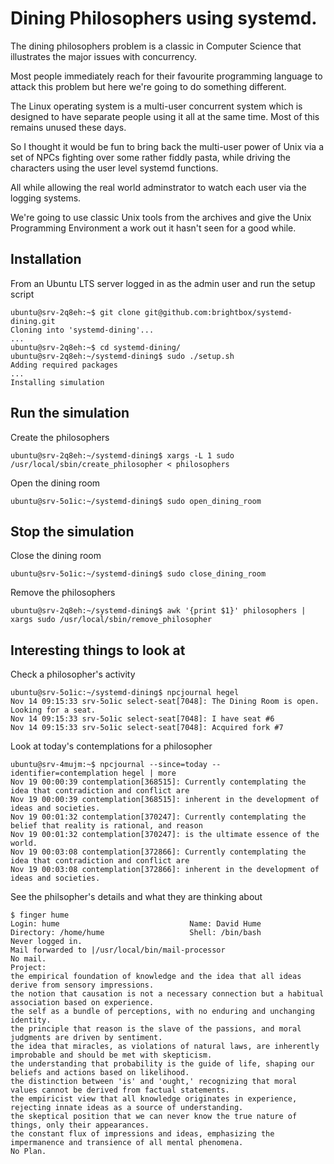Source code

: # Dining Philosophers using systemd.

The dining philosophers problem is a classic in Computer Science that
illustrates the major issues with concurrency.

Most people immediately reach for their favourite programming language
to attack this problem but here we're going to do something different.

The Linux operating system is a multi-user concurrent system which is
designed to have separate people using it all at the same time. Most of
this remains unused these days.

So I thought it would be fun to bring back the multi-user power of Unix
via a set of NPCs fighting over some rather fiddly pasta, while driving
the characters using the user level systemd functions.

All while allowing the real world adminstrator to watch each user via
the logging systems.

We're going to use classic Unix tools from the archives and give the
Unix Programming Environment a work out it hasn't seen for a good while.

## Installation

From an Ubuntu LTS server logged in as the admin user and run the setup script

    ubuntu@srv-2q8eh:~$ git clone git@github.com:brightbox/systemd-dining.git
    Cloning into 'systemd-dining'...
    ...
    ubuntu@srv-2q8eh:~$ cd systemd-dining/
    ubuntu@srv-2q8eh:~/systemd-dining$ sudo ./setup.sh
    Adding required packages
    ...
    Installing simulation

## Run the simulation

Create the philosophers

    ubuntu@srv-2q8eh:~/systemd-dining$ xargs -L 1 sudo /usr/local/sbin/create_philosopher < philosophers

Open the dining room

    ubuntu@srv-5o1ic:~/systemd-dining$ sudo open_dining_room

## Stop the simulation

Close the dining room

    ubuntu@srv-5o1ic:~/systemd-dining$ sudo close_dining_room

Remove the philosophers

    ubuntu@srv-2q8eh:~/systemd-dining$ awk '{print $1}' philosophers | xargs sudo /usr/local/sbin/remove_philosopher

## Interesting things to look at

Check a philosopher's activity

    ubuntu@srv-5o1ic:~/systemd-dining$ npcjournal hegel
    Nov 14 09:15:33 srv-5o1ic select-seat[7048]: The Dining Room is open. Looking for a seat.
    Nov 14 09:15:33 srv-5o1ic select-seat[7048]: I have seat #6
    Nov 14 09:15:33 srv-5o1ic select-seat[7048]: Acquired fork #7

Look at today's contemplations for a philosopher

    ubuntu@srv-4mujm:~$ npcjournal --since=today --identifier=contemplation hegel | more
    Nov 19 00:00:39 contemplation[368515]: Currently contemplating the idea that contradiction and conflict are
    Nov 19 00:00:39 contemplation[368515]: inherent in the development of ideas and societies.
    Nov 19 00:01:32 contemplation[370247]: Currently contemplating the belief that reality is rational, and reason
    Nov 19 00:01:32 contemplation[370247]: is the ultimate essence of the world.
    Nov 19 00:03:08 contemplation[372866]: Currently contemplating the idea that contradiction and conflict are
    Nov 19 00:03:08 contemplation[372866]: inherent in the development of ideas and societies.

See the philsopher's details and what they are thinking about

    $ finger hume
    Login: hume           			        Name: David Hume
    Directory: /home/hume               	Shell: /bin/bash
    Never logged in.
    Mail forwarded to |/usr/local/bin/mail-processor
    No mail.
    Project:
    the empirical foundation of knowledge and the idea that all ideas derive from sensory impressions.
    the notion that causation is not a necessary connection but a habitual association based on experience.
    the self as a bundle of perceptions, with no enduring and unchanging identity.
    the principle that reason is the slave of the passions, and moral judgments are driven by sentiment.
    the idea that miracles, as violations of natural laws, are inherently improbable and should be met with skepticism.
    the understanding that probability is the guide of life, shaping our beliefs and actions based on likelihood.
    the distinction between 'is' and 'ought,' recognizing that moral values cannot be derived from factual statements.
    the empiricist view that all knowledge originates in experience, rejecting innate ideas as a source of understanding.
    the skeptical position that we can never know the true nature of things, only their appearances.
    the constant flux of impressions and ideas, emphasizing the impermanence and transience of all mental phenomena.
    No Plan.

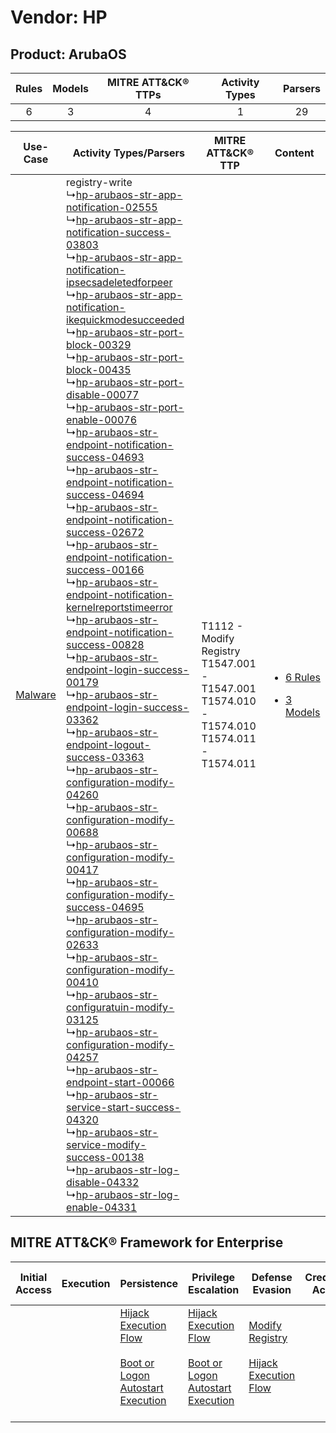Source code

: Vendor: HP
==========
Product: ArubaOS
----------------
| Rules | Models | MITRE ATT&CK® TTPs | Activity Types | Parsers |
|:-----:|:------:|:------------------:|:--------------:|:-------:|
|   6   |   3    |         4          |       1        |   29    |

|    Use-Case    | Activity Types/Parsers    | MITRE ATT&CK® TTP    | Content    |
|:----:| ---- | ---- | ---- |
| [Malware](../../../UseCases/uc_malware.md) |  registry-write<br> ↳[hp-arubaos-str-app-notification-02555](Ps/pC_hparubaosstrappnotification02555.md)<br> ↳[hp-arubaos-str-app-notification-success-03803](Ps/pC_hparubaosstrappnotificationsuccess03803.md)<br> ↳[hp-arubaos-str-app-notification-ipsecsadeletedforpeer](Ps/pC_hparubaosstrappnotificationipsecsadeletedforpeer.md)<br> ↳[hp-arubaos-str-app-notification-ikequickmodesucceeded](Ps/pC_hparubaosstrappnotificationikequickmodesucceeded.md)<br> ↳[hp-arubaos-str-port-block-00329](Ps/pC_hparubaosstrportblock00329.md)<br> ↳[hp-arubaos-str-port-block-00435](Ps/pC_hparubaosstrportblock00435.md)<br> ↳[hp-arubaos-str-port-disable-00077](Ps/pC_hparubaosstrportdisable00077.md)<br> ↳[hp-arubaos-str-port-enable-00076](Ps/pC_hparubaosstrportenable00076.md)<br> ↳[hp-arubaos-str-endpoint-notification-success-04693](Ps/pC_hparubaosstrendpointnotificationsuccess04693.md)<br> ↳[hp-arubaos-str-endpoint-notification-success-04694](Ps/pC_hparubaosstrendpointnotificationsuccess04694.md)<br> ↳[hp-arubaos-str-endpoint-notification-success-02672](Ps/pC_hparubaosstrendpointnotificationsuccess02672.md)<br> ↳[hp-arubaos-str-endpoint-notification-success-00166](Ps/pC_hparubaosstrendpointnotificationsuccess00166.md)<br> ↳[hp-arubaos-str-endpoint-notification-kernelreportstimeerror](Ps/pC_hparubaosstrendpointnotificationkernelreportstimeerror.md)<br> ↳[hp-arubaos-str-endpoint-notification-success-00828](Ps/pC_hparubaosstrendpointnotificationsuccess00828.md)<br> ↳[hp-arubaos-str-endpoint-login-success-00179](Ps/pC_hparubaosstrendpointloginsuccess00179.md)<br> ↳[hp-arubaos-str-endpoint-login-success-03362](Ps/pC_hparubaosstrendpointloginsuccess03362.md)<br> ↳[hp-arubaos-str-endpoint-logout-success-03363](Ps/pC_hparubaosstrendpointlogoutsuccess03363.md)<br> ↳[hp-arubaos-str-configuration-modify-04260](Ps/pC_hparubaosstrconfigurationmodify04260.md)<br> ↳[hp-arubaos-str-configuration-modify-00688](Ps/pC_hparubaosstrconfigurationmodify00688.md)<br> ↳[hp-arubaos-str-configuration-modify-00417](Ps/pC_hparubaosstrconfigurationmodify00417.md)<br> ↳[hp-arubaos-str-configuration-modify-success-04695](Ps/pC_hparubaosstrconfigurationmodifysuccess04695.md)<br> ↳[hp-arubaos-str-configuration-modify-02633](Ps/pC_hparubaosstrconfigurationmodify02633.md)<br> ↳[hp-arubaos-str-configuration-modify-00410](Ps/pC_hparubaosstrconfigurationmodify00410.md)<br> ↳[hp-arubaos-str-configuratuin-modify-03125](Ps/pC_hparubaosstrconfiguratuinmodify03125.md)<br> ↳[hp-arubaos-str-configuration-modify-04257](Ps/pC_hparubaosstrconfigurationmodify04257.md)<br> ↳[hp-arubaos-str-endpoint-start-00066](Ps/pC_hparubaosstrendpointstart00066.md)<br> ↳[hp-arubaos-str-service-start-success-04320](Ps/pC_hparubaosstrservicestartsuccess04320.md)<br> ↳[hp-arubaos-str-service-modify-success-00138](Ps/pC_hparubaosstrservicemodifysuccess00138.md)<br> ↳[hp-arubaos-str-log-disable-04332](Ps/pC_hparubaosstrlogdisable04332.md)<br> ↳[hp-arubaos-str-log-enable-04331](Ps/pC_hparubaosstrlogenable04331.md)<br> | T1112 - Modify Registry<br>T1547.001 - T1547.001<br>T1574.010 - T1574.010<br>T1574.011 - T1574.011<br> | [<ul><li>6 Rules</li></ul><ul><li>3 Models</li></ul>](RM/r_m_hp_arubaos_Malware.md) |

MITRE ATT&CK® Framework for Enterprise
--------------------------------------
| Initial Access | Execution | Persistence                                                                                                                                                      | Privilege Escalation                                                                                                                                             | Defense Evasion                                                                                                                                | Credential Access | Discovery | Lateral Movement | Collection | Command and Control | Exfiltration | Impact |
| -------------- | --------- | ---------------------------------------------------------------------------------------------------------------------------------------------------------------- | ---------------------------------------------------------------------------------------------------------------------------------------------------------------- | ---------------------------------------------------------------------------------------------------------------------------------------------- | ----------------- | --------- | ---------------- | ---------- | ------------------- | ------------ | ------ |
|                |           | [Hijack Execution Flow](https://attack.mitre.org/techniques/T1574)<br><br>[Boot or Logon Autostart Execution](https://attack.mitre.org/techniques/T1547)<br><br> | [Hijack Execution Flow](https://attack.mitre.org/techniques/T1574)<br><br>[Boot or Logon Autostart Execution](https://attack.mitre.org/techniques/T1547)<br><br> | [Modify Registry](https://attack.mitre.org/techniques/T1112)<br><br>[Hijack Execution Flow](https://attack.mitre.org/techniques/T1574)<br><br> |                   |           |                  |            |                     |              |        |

:::::

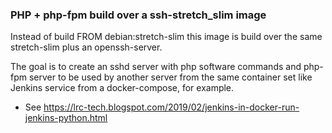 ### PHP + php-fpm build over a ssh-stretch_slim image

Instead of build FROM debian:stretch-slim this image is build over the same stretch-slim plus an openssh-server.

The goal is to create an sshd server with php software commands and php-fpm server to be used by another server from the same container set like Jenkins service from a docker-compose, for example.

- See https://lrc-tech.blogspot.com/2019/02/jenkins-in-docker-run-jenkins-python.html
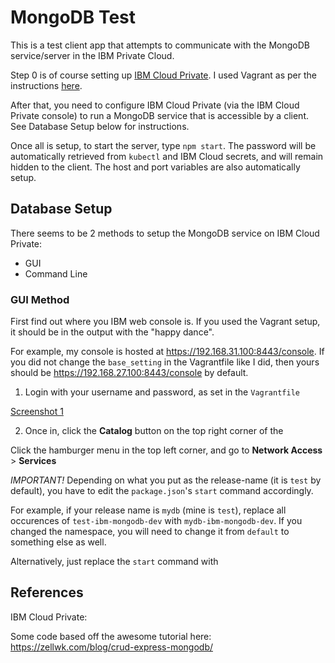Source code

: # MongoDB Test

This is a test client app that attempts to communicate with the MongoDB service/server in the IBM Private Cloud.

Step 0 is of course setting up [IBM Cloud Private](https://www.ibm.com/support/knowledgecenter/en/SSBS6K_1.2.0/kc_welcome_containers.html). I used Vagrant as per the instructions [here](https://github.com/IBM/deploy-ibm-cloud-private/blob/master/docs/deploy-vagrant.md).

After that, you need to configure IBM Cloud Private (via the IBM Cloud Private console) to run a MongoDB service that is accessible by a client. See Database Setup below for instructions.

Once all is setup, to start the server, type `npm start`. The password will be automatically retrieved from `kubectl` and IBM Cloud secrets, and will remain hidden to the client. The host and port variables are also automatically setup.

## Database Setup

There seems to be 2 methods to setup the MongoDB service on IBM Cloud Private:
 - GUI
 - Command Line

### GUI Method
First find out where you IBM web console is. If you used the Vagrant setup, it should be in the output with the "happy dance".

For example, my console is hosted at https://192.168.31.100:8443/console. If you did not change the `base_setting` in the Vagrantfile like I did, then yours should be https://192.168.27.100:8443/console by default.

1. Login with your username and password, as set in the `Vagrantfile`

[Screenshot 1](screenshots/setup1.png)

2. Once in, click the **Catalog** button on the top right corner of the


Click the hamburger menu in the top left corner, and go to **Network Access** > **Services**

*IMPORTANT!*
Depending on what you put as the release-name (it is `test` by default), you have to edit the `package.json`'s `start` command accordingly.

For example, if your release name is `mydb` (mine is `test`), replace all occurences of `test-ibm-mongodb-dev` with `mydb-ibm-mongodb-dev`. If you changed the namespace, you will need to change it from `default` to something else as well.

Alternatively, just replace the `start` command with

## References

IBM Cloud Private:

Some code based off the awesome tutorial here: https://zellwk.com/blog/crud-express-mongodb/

:::::

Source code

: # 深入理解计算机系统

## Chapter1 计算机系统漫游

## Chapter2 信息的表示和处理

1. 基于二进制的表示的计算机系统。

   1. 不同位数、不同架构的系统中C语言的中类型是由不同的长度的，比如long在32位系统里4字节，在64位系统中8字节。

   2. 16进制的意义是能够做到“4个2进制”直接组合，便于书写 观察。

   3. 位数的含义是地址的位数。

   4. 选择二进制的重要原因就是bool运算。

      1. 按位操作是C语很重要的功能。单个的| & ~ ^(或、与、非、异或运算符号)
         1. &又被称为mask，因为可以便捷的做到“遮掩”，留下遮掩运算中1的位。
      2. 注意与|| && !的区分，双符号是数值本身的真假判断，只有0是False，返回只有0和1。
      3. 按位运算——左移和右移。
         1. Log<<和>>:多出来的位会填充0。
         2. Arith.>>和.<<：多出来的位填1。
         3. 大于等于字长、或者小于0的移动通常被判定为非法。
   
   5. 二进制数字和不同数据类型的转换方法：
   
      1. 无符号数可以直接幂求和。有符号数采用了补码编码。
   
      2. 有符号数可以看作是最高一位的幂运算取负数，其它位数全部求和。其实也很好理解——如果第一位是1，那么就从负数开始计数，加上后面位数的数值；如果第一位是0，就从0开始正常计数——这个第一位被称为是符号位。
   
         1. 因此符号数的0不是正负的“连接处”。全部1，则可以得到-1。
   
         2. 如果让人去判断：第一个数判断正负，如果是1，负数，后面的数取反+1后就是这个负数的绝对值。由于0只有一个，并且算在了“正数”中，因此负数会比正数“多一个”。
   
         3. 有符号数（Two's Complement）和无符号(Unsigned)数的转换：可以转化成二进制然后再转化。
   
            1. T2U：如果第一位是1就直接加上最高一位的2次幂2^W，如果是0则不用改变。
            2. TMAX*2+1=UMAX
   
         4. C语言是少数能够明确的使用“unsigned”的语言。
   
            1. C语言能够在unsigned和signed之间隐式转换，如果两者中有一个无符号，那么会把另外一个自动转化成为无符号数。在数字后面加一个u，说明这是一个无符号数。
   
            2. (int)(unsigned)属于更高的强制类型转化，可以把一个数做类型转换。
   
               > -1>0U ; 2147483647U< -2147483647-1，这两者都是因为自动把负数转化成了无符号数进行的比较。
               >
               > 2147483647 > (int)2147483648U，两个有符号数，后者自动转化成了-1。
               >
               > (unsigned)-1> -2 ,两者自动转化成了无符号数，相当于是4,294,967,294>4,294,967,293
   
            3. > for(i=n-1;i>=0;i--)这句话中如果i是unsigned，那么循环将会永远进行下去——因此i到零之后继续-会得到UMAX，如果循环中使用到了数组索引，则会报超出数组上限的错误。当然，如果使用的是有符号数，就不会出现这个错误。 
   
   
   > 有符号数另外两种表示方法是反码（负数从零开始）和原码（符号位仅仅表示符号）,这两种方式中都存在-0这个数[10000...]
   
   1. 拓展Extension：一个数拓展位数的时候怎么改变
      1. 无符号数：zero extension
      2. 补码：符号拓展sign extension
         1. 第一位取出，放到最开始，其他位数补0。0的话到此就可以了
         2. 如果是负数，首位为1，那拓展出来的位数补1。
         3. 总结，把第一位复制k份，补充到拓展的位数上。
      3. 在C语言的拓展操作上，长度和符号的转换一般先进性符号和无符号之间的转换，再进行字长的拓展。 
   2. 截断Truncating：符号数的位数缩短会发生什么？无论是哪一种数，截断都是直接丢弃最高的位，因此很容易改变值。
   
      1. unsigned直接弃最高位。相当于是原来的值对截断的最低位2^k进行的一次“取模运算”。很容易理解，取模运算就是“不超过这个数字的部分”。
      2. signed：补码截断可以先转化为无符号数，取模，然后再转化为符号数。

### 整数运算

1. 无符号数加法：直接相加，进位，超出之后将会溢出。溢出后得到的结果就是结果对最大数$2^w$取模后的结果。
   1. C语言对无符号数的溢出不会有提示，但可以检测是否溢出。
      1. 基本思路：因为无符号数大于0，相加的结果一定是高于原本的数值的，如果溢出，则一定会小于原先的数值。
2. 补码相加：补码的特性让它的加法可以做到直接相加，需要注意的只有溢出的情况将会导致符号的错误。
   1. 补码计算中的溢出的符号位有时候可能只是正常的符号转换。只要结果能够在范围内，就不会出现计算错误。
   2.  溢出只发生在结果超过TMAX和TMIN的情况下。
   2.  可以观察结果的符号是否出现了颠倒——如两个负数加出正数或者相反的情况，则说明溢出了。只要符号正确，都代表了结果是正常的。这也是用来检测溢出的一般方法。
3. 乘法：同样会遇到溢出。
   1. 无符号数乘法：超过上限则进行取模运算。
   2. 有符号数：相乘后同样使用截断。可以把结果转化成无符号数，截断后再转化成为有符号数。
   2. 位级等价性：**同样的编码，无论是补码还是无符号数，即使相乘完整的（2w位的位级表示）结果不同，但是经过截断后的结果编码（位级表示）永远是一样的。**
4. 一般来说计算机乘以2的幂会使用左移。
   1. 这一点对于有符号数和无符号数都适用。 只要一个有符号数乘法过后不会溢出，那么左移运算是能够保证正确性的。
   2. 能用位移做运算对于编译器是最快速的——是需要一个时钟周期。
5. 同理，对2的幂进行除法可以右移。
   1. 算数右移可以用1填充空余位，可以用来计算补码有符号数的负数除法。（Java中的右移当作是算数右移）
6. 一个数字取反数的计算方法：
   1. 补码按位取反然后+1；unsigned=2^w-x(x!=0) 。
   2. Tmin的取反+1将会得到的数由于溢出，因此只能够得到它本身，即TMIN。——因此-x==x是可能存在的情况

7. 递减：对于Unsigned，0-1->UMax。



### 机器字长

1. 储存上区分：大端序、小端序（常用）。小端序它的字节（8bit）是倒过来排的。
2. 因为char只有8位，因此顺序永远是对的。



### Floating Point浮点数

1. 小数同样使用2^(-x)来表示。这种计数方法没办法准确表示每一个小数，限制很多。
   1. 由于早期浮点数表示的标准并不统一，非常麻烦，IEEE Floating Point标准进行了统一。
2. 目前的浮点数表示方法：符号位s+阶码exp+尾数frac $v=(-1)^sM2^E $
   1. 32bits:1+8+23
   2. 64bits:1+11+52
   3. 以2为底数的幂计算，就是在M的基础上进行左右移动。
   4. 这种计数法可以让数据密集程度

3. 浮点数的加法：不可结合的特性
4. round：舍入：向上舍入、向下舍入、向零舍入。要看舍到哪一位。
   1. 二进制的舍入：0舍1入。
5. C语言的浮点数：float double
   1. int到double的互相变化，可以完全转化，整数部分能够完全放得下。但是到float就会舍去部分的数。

:::::

### EXERCISE
The line above containing "the self as", the line containing "the idea that miracles, as", and every line between them are to be transcribed exactly; no other line is wanted.

### RESULT FOR THIS TASK
    the self as a bundle of perceptions, with no enduring and unchanging identity.
    the principle that reason is the slave of the passions, and moral judgments are driven by sentiment.
    the idea that miracles, as violations of natural laws, are inherently improbable and should be met with skepticism.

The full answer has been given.